*** Opening RECORDS SUPPLIED ***

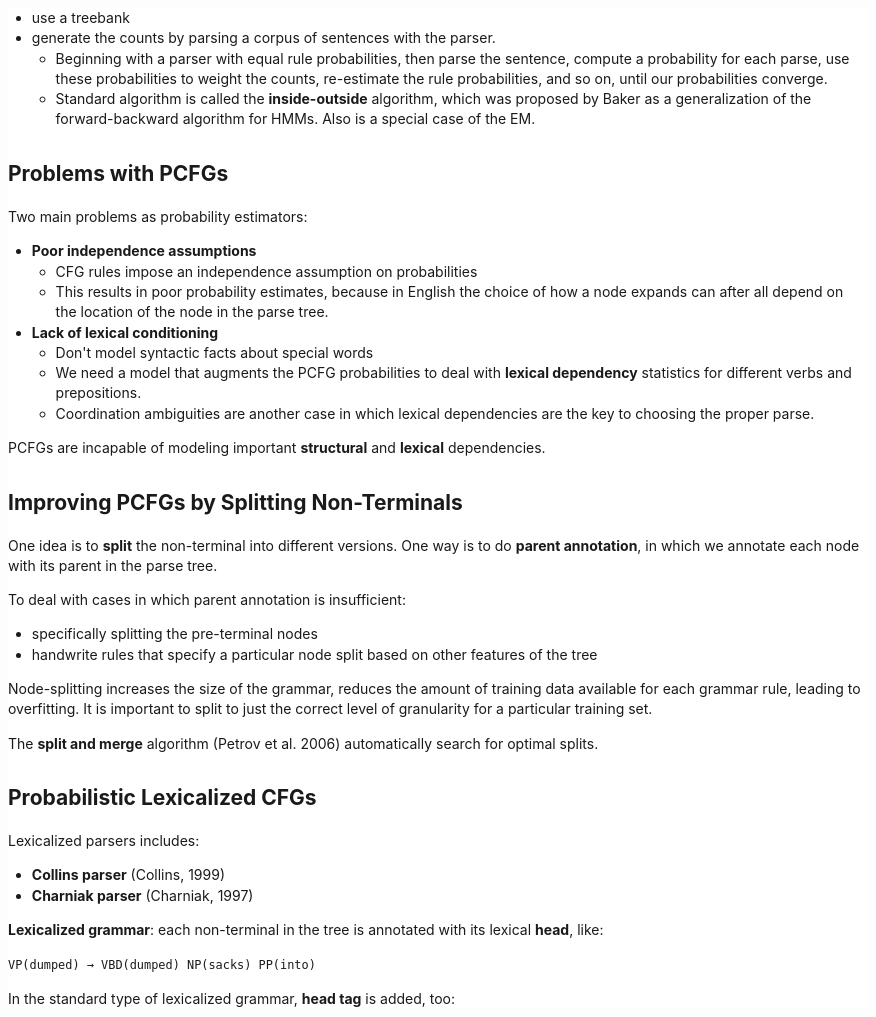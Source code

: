 - use a treebank
- generate the counts by parsing a corpus of sentences with the parser. 
    - Beginning with a parser with equal rule probabilities, then parse the sentence, compute a probability for each parse, use these probabilities to weight the counts, re-estimate the rule probabilities, and so on, until our probabilities converge.
    - Standard algorithm is called the **inside-outside** algorithm, which was proposed by Baker as a generalization of the forward-backward algorithm for HMMs. Also is a special case of the EM.

## Problems with PCFGs

Two main problems as probability estimators:

- **Poor independence assumptions**
    - CFG rules impose an independence assumption on probabilities
    - This results in poor probability estimates, because in English the choice of how a node expands can after all depend on the location of the node in the parse tree.
- **Lack of lexical conditioning**
    - Don't model syntactic facts about special words
    - We need a model that augments the PCFG probabilities to deal with **lexical dependency** statistics for different verbs and prepositions.
    - Coordination ambiguities are another case in which lexical dependencies are the key to choosing the proper parse.

PCFGs are incapable of modeling important **structural** and **lexical** dependencies.

## Improving PCFGs by Splitting Non-Terminals

One idea is to **split** the non-terminal into different versions. One way is to do **parent annotation**, in which we annotate each node with its parent in the parse tree. 

To deal with cases in which parent annotation is insufficient: 

- specifically splitting the pre-terminal nodes
- handwrite rules that specify a particular node split based on other features of the tree

Node-splitting increases the size of the grammar, reduces the amount of training data available for each grammar rule, leading to overfitting. It is important to split to just the correct level of granularity for a particular training set.

The **split and merge** algorithm (Petrov et al. 2006) automatically search for optimal splits.

## Probabilistic Lexicalized CFGs

Lexicalized parsers includes:

- **Collins parser** (Collins, 1999)
- **Charniak parser** (Charniak, 1997)

**Lexicalized grammar**: each non-terminal in the tree is annotated with its lexical **head**, like:

`VP(dumped) → VBD(dumped) NP(sacks) PP(into)`

In the standard type of lexicalized grammar, **head tag** is added, too:
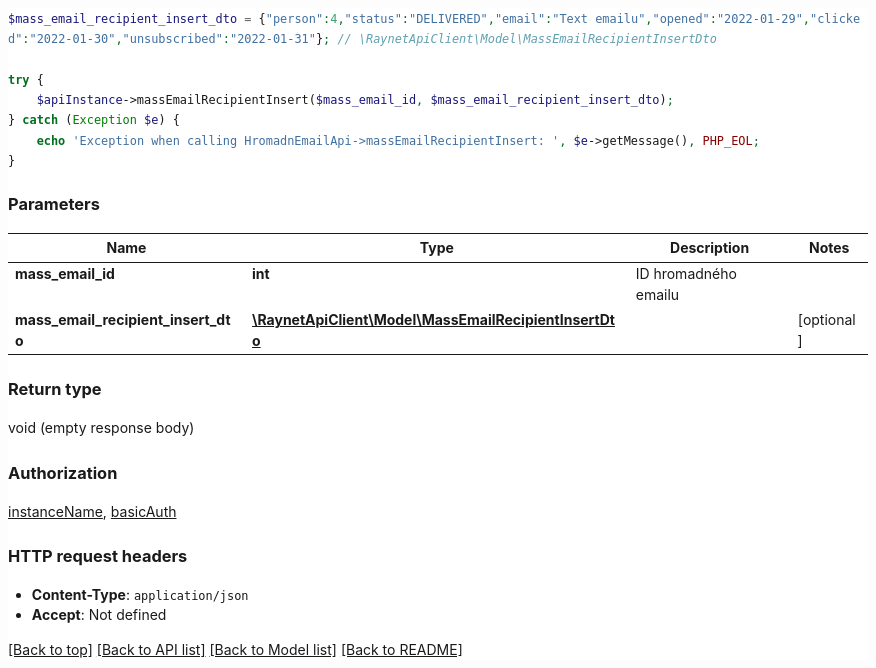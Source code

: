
 ```php
$mass_email_recipient_insert_dto = {"person":4,"status":"DELIVERED","email":"Text emailu","opened":"2022-01-29","clicked":"2022-01-30","unsubscribed":"2022-01-31"}; // \RaynetApiClient\Model\MassEmailRecipientInsertDto

try {
    $apiInstance->massEmailRecipientInsert($mass_email_id, $mass_email_recipient_insert_dto);
} catch (Exception $e) {
    echo 'Exception when calling HromadnEmailApi->massEmailRecipientInsert: ', $e->getMessage(), PHP_EOL;
}
```

### Parameters

| Name | Type | Description  | Notes |
| ------------- | ------------- | ------------- | ------------- |
| **mass_email_id** | **int**| ID hromadného emailu | |
| **mass_email_recipient_insert_dto** | [**\RaynetApiClient\Model\MassEmailRecipientInsertDto**](../Model/MassEmailRecipientInsertDto.md)|  | [optional] |

### Return type

void (empty response body)

### Authorization

[instanceName](../../README.md#instanceName), [basicAuth](../../README.md#basicAuth)

### HTTP request headers

- **Content-Type**: `application/json`
- **Accept**: Not defined

[[Back to top]](#) [[Back to API list]](../../README.md#endpoints)
[[Back to Model list]](../../README.md#models)
[[Back to README]](../../README.md)
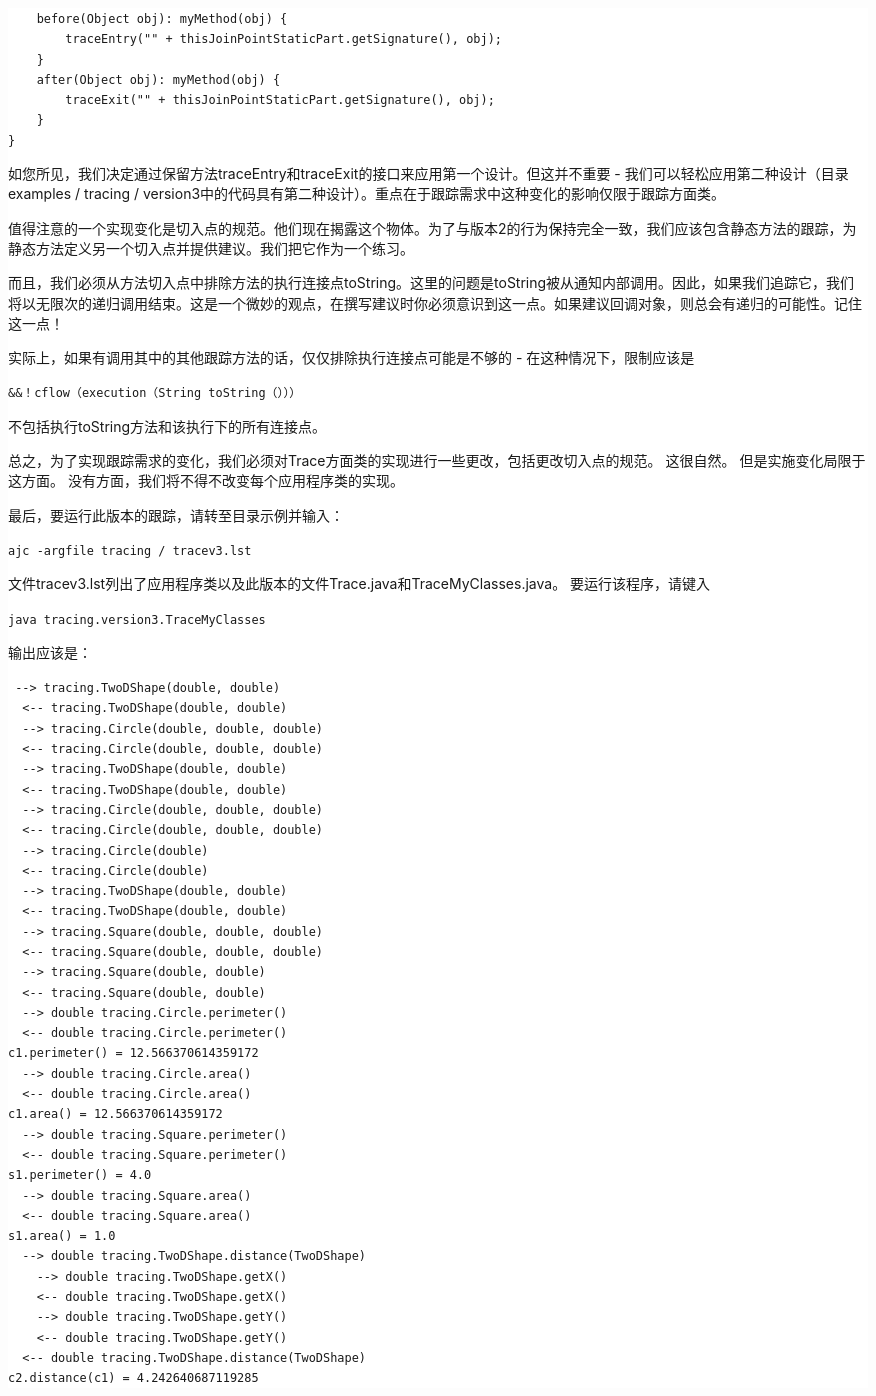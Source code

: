 	    before(Object obj): myMethod(obj) {
	        traceEntry("" + thisJoinPointStaticPart.getSignature(), obj);
	    }
	    after(Object obj): myMethod(obj) {
	        traceExit("" + thisJoinPointStaticPart.getSignature(), obj);
	    }
	}


如您所见，我们决定通过保留方法traceEntry和traceExit的接口来应用第一个设计。但这并不重要 - 我们可以轻松应用第二种设计（目录examples / tracing / version3中的代码具有第二种设计）。重点在于跟踪需求中这种变化的影响仅限于跟踪方面类。

值得注意的一个实现变化是切入点的规范。他们现在揭露这个物体。为了与版本2的行为保持完全一致，我们应该包含静态方法的跟踪，为静态方法定义另一个切入点并提供建议。我们把它作为一个练习。

而且，我们必须从方法切入点中排除方法的执行连接点toString。这里的问题是toString被从通知内部调用。因此，如果我们追踪它，我们将以无限次的递归调用结束。这是一个微妙的观点，在撰写建议时你必须意识到这一点。如果建议回调对象，则总会有递归的可能性。记住这一点！

实际上，如果有调用其中的其他跟踪方法的话，仅仅排除执行连接点可能是不够的 - 在这种情况下，限制应该是


	&&！cflow（execution（String toString（）））
不包括执行toString方法和该执行下的所有连接点。

总之，为了实现跟踪需求的变化，我们必须对Trace方面类的实现进行一些更改，包括更改切入点的规范。 这很自然。 但是实施变化局限于这方面。 没有方面，我们将不得不改变每个应用程序类的实现。

最后，要运行此版本的跟踪，请转至目录示例并输入：

	ajc -argfile tracing / tracev3.lst
文件tracev3.lst列出了应用程序类以及此版本的文件Trace.java和TraceMyClasses.java。 要运行该程序，请键入

	java tracing.version3.TraceMyClasses
输出应该是：


	 --> tracing.TwoDShape(double, double)
	  <-- tracing.TwoDShape(double, double)
	  --> tracing.Circle(double, double, double)
	  <-- tracing.Circle(double, double, double)
	  --> tracing.TwoDShape(double, double)
	  <-- tracing.TwoDShape(double, double)
	  --> tracing.Circle(double, double, double)
	  <-- tracing.Circle(double, double, double)
	  --> tracing.Circle(double)
	  <-- tracing.Circle(double)
	  --> tracing.TwoDShape(double, double)
	  <-- tracing.TwoDShape(double, double)
	  --> tracing.Square(double, double, double)
	  <-- tracing.Square(double, double, double)
	  --> tracing.Square(double, double)
	  <-- tracing.Square(double, double)
	  --> double tracing.Circle.perimeter()
	  <-- double tracing.Circle.perimeter()
	c1.perimeter() = 12.566370614359172
	  --> double tracing.Circle.area()
	  <-- double tracing.Circle.area()
	c1.area() = 12.566370614359172
	  --> double tracing.Square.perimeter()
	  <-- double tracing.Square.perimeter()
	s1.perimeter() = 4.0
	  --> double tracing.Square.area()
	  <-- double tracing.Square.area()
	s1.area() = 1.0
	  --> double tracing.TwoDShape.distance(TwoDShape)
	    --> double tracing.TwoDShape.getX()
	    <-- double tracing.TwoDShape.getX()
	    --> double tracing.TwoDShape.getY()
	    <-- double tracing.TwoDShape.getY()
	  <-- double tracing.TwoDShape.distance(TwoDShape)
	c2.distance(c1) = 4.242640687119285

*** Closing RECORDS SUPPLIED ***

Your copy should match the records word for word, with the pictures removed.

Source code

: - use a treebank
- generate the counts by parsing a corpus of sentences with the parser. 
    - Beginning with a parser with equal rule probabilities, then parse the sentence, compute a probability for each parse, use these probabilities to weight the counts, re-estimate the rule probabilities, and so on, until our probabilities converge.
    - Standard algorithm is called the **inside-outside** algorithm, which was proposed by Baker as a generalization of the forward-backward algorithm for HMMs. Also is a special case of the EM.

## Problems with PCFGs

Two main problems as probability estimators:

- **Poor independence assumptions**
    - CFG rules impose an independence assumption on probabilities
    - This results in poor probability estimates, because in English the choice of how a node expands can after all depend on the location of the node in the parse tree.
- **Lack of lexical conditioning**
    - Don't model syntactic facts about special words
    - We need a model that augments the PCFG probabilities to deal with **lexical dependency** statistics for different verbs and prepositions.
    - Coordination ambiguities are another case in which lexical dependencies are the key to choosing the proper parse.

PCFGs are incapable of modeling important **structural** and **lexical** dependencies.

## Improving PCFGs by Splitting Non-Terminals

One idea is to **split** the non-terminal into different versions. One way is to do **parent annotation**, in which we annotate each node with its parent in the parse tree. 

To deal with cases in which parent annotation is insufficient: 

- specifically splitting the pre-terminal nodes
- handwrite rules that specify a particular node split based on other features of the tree

Node-splitting increases the size of the grammar, reduces the amount of training data available for each grammar rule, leading to overfitting. It is important to split to just the correct level of granularity for a particular training set.

The **split and merge** algorithm (Petrov et al. 2006) automatically search for optimal splits.

## Probabilistic Lexicalized CFGs

Lexicalized parsers includes:

- **Collins parser** (Collins, 1999)
- **Charniak parser** (Charniak, 1997)

**Lexicalized grammar**: each non-terminal in the tree is annotated with its lexical **head**, like:

`VP(dumped) → VBD(dumped) NP(sacks) PP(into)`

In the standard type of lexicalized grammar, **head tag** is added, too:
Source code

:
 ```php
$mass_email_recipient_insert_dto = {"person":4,"status":"DELIVERED","email":"Text emailu","opened":"2022-01-29","clicked":"2022-01-30","unsubscribed":"2022-01-31"}; // \RaynetApiClient\Model\MassEmailRecipientInsertDto

try {
    $apiInstance->massEmailRecipientInsert($mass_email_id, $mass_email_recipient_insert_dto);
} catch (Exception $e) {
    echo 'Exception when calling HromadnEmailApi->massEmailRecipientInsert: ', $e->getMessage(), PHP_EOL;
}
```

### Parameters

| Name | Type | Description  | Notes |
| ------------- | ------------- | ------------- | ------------- |
| **mass_email_id** | **int**| ID hromadného emailu | |
| **mass_email_recipient_insert_dto** | [**\RaynetApiClient\Model\MassEmailRecipientInsertDto**](../Model/MassEmailRecipientInsertDto.md)|  | [optional] |

### Return type

void (empty response body)

### Authorization

[instanceName](../../README.md#instanceName), [basicAuth](../../README.md#basicAuth)

### HTTP request headers

- **Content-Type**: `application/json`
- **Accept**: Not defined

[[Back to top]](#) [[Back to API list]](../../README.md#endpoints)
[[Back to Model list]](../../README.md#models)
[[Back to README]](../../README.md)
Source code

: 	    before(Object obj): myMethod(obj) {
	        traceEntry("" + thisJoinPointStaticPart.getSignature(), obj);
	    }
	    after(Object obj): myMethod(obj) {
	        traceExit("" + thisJoinPointStaticPart.getSignature(), obj);
	    }
	}


如您所见，我们决定通过保留方法traceEntry和traceExit的接口来应用第一个设计。但这并不重要 - 我们可以轻松应用第二种设计（目录examples / tracing / version3中的代码具有第二种设计）。重点在于跟踪需求中这种变化的影响仅限于跟踪方面类。

值得注意的一个实现变化是切入点的规范。他们现在揭露这个物体。为了与版本2的行为保持完全一致，我们应该包含静态方法的跟踪，为静态方法定义另一个切入点并提供建议。我们把它作为一个练习。

而且，我们必须从方法切入点中排除方法的执行连接点toString。这里的问题是toString被从通知内部调用。因此，如果我们追踪它，我们将以无限次的递归调用结束。这是一个微妙的观点，在撰写建议时你必须意识到这一点。如果建议回调对象，则总会有递归的可能性。记住这一点！

实际上，如果有调用其中的其他跟踪方法的话，仅仅排除执行连接点可能是不够的 - 在这种情况下，限制应该是


	&&！cflow（execution（String toString（）））
不包括执行toString方法和该执行下的所有连接点。

总之，为了实现跟踪需求的变化，我们必须对Trace方面类的实现进行一些更改，包括更改切入点的规范。 这很自然。 但是实施变化局限于这方面。 没有方面，我们将不得不改变每个应用程序类的实现。

最后，要运行此版本的跟踪，请转至目录示例并输入：

	ajc -argfile tracing / tracev3.lst
文件tracev3.lst列出了应用程序类以及此版本的文件Trace.java和TraceMyClasses.java。 要运行该程序，请键入

	java tracing.version3.TraceMyClasses
输出应该是：


	 --> tracing.TwoDShape(double, double)
	  <-- tracing.TwoDShape(double, double)
	  --> tracing.Circle(double, double, double)
	  <-- tracing.Circle(double, double, double)
	  --> tracing.TwoDShape(double, double)
	  <-- tracing.TwoDShape(double, double)
	  --> tracing.Circle(double, double, double)
	  <-- tracing.Circle(double, double, double)
	  --> tracing.Circle(double)
	  <-- tracing.Circle(double)
	  --> tracing.TwoDShape(double, double)
	  <-- tracing.TwoDShape(double, double)
	  --> tracing.Square(double, double, double)
	  <-- tracing.Square(double, double, double)
	  --> tracing.Square(double, double)
	  <-- tracing.Square(double, double)
	  --> double tracing.Circle.perimeter()
	  <-- double tracing.Circle.perimeter()
	c1.perimeter() = 12.566370614359172
	  --> double tracing.Circle.area()
	  <-- double tracing.Circle.area()
	c1.area() = 12.566370614359172
	  --> double tracing.Square.perimeter()
	  <-- double tracing.Square.perimeter()
	s1.perimeter() = 4.0
	  --> double tracing.Square.area()
	  <-- double tracing.Square.area()
	s1.area() = 1.0
	  --> double tracing.TwoDShape.distance(TwoDShape)
	    --> double tracing.TwoDShape.getX()
	    <-- double tracing.TwoDShape.getX()
	    --> double tracing.TwoDShape.getY()
	    <-- double tracing.TwoDShape.getY()
	  <-- double tracing.TwoDShape.distance(TwoDShape)
	c2.distance(c1) = 4.242640687119285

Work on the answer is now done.